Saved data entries

/---

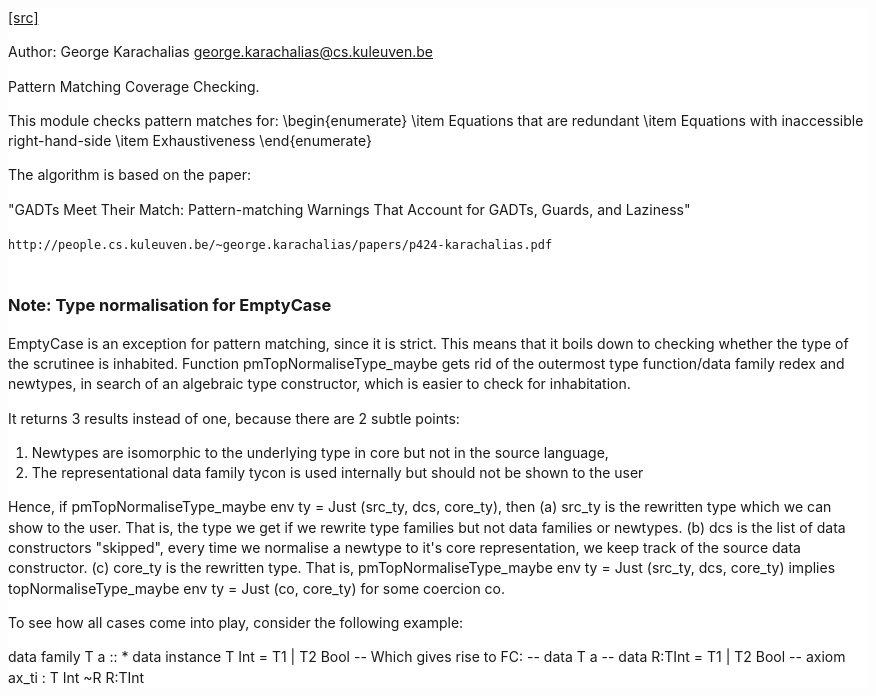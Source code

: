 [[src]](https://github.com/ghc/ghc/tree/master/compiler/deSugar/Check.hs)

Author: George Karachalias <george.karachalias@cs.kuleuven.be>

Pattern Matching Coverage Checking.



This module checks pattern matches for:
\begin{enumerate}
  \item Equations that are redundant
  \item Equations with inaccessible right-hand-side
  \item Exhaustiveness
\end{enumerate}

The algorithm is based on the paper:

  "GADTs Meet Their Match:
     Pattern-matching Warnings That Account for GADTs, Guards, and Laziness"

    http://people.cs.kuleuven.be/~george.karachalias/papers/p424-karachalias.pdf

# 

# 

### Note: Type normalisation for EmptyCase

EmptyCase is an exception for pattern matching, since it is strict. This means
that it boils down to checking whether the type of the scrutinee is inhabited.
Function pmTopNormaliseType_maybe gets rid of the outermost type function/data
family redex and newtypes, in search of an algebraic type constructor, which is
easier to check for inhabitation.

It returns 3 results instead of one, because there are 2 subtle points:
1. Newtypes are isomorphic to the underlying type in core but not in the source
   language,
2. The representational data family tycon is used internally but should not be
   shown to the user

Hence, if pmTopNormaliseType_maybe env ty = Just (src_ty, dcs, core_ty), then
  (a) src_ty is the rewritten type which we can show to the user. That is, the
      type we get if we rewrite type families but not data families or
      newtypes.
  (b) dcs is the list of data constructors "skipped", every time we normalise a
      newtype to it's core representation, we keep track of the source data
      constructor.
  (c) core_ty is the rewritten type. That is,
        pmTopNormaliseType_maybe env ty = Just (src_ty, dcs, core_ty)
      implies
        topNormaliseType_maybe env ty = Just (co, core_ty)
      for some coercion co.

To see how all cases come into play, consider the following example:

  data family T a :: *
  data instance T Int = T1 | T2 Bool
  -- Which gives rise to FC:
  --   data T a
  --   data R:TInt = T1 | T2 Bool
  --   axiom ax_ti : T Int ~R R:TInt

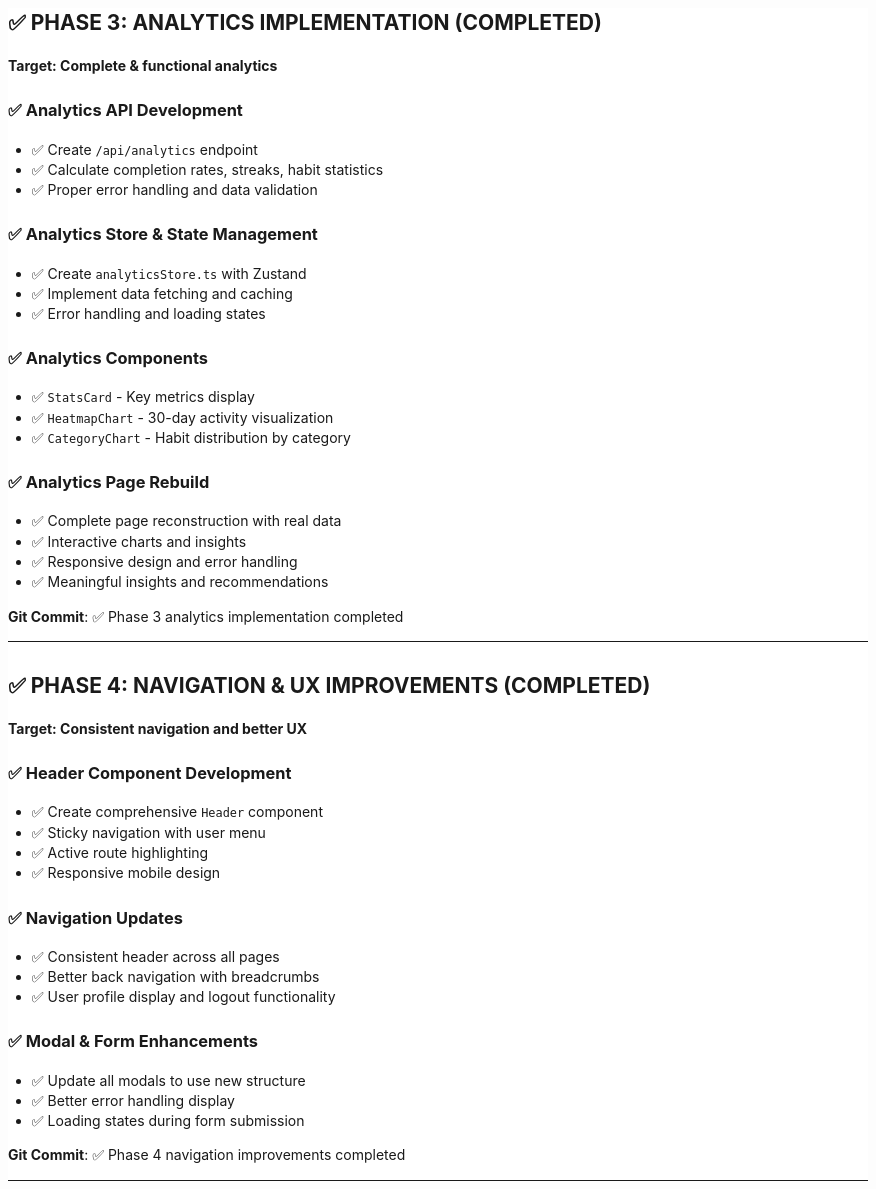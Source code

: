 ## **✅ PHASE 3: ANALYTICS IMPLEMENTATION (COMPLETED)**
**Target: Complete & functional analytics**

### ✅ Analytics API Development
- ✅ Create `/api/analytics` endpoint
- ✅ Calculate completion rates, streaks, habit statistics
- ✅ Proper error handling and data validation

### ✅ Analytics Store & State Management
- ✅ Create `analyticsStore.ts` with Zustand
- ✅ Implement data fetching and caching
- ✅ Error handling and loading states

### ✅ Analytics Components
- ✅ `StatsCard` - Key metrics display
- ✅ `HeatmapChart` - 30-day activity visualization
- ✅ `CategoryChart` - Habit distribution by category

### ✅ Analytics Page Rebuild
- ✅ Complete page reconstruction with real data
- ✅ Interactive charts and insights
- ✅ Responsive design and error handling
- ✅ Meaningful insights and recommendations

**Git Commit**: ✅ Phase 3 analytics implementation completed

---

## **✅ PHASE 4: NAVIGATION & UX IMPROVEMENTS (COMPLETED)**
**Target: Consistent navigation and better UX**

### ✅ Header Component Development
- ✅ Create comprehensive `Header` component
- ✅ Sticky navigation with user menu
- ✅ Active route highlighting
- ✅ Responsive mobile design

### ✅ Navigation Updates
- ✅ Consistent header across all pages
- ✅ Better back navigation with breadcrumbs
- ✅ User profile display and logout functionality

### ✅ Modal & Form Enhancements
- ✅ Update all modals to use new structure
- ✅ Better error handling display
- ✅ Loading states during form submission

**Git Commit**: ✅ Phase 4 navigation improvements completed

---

\---

## TO DO
Locate the word "Commit" in the records and collect each line it appears in.

## FINAL ANSWER
**Git Commit**: ✅ Phase 3 analytics implementation completed
**Git Commit**: ✅ Phase 4 navigation improvements completed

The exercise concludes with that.